ICA Objective Functions in One Place: Kurtosis, Negentropy, MI, and MLE
Published:
This note consolidates my 2023-2024 group-meeting derivations into a single map:
- data model,
- objective functions,
- and optimization choices.
Starting Point
Classical ICA assumes:
\[x = As,\quad y = Wx\]where \(x\) is observed mixture, \(s\) is latent independent source, \(A\) is mixing matrix, and \(W\) is separating matrix.
Objective 1: Maximize Nongaussianity
Kurtosis
\[\mathrm{kurt}(y)=\mathbb{E}[y^4]-3(\mathbb{E}[y^2])^2.\]| For whitened data, maximizing \( | \mathrm{kurt}(w^\top z) | \) gives a practical extraction direction. |
Negentropy
\[J(y)=H(y_{\mathrm{gauss}})-H(y),\]often approximated by contrast functions such as:
\[J(y)\propto\left(\mathbb{E}[G(y)]-\mathbb{E}[G(v)]\right)^2.\]This is the basis of the fixed-point FastICA family.

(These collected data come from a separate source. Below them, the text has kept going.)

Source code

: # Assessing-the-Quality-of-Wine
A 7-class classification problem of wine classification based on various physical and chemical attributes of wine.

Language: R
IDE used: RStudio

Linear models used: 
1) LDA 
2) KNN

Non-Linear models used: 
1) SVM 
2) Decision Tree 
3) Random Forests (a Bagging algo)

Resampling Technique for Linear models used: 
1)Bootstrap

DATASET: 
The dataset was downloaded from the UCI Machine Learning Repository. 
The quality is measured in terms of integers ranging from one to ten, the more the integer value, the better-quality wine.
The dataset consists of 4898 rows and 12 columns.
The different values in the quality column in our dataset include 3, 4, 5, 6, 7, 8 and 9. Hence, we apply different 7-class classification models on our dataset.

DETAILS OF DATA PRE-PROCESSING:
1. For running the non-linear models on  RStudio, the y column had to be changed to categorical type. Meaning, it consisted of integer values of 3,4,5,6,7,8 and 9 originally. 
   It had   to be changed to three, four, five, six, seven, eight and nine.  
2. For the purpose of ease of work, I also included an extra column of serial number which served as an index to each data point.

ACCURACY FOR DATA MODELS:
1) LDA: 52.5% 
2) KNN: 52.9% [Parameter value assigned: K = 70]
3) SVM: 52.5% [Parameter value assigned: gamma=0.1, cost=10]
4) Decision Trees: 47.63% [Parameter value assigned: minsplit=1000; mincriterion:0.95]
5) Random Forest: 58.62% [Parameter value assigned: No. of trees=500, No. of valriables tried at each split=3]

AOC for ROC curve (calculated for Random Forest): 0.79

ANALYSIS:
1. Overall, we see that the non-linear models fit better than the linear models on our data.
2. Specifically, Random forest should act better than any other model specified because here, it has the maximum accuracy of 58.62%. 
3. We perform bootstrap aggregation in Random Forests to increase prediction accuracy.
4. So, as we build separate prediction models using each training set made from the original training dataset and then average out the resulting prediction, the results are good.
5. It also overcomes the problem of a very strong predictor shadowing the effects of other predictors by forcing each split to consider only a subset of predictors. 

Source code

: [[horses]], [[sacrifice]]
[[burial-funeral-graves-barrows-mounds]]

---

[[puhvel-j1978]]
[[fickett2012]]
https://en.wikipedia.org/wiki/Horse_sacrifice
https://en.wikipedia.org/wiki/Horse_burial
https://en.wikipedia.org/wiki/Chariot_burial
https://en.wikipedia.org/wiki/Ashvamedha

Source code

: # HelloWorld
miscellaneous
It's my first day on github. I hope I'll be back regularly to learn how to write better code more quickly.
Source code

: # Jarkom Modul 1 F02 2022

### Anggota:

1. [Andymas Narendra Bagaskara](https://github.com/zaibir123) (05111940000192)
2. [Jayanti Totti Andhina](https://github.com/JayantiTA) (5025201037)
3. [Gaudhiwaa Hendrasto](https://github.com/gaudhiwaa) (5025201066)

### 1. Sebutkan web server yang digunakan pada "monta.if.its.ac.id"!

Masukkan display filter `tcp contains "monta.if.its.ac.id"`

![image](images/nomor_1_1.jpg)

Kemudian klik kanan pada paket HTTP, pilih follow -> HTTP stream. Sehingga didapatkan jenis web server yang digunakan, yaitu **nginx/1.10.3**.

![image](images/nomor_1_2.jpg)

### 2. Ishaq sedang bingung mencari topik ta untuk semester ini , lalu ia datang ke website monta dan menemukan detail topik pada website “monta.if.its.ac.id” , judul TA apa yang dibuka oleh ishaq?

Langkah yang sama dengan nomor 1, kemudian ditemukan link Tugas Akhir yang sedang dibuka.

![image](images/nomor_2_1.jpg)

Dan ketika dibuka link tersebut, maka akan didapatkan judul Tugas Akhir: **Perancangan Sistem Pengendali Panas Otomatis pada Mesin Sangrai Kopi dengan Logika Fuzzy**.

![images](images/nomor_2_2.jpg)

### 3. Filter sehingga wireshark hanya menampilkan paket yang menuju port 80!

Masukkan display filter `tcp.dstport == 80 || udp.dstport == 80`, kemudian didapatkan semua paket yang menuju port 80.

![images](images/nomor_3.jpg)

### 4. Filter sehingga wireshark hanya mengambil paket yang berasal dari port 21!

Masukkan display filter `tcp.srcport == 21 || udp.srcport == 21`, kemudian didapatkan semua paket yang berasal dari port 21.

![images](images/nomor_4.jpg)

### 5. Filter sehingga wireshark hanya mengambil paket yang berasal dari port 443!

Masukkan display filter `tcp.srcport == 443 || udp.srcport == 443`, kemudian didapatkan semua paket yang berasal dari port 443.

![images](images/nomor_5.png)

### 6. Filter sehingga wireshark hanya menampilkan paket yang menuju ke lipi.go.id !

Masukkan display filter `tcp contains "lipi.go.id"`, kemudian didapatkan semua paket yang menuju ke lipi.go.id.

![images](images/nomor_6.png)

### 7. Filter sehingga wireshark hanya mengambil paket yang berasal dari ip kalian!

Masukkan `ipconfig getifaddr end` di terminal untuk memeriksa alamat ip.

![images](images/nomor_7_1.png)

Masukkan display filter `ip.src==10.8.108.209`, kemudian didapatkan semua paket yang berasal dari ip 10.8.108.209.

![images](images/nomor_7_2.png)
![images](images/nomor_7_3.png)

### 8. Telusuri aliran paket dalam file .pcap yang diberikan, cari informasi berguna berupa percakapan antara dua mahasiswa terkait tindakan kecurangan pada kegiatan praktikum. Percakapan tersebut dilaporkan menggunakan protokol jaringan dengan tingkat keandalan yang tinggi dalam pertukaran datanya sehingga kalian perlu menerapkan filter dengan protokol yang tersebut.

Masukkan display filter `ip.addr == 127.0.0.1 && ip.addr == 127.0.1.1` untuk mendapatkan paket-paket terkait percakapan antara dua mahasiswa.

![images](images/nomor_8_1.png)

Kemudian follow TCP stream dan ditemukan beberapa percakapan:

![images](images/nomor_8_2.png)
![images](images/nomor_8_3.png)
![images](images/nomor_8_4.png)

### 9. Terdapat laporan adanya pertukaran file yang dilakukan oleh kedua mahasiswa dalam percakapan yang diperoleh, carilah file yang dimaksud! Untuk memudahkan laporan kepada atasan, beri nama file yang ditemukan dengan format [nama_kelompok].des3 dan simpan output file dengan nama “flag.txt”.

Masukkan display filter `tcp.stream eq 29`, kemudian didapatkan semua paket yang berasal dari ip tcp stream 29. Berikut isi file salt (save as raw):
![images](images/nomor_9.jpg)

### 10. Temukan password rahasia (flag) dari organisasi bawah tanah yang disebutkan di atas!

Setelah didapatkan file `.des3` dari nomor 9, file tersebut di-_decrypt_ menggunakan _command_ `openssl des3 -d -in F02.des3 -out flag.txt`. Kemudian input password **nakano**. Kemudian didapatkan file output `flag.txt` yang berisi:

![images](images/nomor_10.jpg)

Objective 2: Minimize Mutual Information
For outputs \(y_i\):
\[I(y_1,\dots,y_m)=\sum_i H(y_i)-H(y).\]Independence is equivalent to minimizing mutual information. This gives the information-theoretic view behind many ICA updates.
Objective 3: Maximum Likelihood Estimation
Assuming source densities are modeled, maximize:
\[\log L(W)=\log|\det W|+\sum_i \log p_i(u_i),\quad u=Wx.\]Extended Infomax can be read as a likelihood-based ICA method with adaptive nonlinearities.
Algorithm Layer
A useful mental model:
- Objective decides what independence means.

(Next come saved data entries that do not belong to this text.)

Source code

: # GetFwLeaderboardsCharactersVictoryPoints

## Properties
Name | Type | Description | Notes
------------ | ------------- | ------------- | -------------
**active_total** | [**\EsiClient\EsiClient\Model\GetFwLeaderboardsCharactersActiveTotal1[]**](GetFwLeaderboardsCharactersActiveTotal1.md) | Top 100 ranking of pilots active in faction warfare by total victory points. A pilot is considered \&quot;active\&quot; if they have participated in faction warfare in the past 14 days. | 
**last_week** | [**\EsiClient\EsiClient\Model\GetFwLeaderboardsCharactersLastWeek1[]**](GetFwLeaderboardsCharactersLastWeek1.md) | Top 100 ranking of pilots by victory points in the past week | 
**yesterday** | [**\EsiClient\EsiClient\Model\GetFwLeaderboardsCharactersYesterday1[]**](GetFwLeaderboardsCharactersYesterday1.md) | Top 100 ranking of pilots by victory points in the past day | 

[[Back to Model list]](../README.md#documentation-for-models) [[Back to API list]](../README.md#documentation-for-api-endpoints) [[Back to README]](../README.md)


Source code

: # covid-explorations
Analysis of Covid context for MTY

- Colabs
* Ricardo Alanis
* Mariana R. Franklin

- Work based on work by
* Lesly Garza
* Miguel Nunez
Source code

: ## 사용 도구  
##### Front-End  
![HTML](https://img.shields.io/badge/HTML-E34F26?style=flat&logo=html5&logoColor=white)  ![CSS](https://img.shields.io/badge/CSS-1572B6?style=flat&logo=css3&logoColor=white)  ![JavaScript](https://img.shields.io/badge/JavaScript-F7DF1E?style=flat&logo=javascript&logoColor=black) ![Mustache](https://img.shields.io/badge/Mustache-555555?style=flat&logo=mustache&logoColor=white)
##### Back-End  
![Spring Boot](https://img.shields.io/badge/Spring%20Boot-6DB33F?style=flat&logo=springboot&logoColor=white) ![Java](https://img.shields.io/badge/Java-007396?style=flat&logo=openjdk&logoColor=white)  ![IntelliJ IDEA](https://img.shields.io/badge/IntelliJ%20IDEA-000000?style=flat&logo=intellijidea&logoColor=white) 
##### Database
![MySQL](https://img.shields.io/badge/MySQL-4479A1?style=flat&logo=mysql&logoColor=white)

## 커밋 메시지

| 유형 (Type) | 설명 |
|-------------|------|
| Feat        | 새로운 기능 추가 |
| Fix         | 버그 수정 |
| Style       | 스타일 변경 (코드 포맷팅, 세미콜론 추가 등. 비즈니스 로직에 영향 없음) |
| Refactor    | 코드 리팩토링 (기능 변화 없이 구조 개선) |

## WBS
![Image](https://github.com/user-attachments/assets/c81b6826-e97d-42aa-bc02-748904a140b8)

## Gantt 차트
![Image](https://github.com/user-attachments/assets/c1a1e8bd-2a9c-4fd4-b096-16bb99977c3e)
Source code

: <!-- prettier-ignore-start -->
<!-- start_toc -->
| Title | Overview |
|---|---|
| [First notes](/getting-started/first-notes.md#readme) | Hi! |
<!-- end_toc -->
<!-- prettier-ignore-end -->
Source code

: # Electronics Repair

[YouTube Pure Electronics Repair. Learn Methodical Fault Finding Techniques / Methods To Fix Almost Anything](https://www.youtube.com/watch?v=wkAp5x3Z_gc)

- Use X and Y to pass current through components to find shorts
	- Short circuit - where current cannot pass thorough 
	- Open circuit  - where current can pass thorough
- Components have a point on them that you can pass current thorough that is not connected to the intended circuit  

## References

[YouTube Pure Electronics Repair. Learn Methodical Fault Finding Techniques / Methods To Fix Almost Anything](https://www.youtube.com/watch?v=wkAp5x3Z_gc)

- Algorithm decides how fast and stable we can optimize it.
Common choices:
- gradient/natural-gradient updates,
- FastICA fixed-point updates,
- deflationary vs symmetric orthogonalization for multi-component extraction.
Practical Takeaway
In high-dimensional settings, algorithmic convenience can dominate statistical quality. FastICA is often a strong baseline, but the surrogate contrast function and orthogonalization strategy should be treated as design choices, not defaults.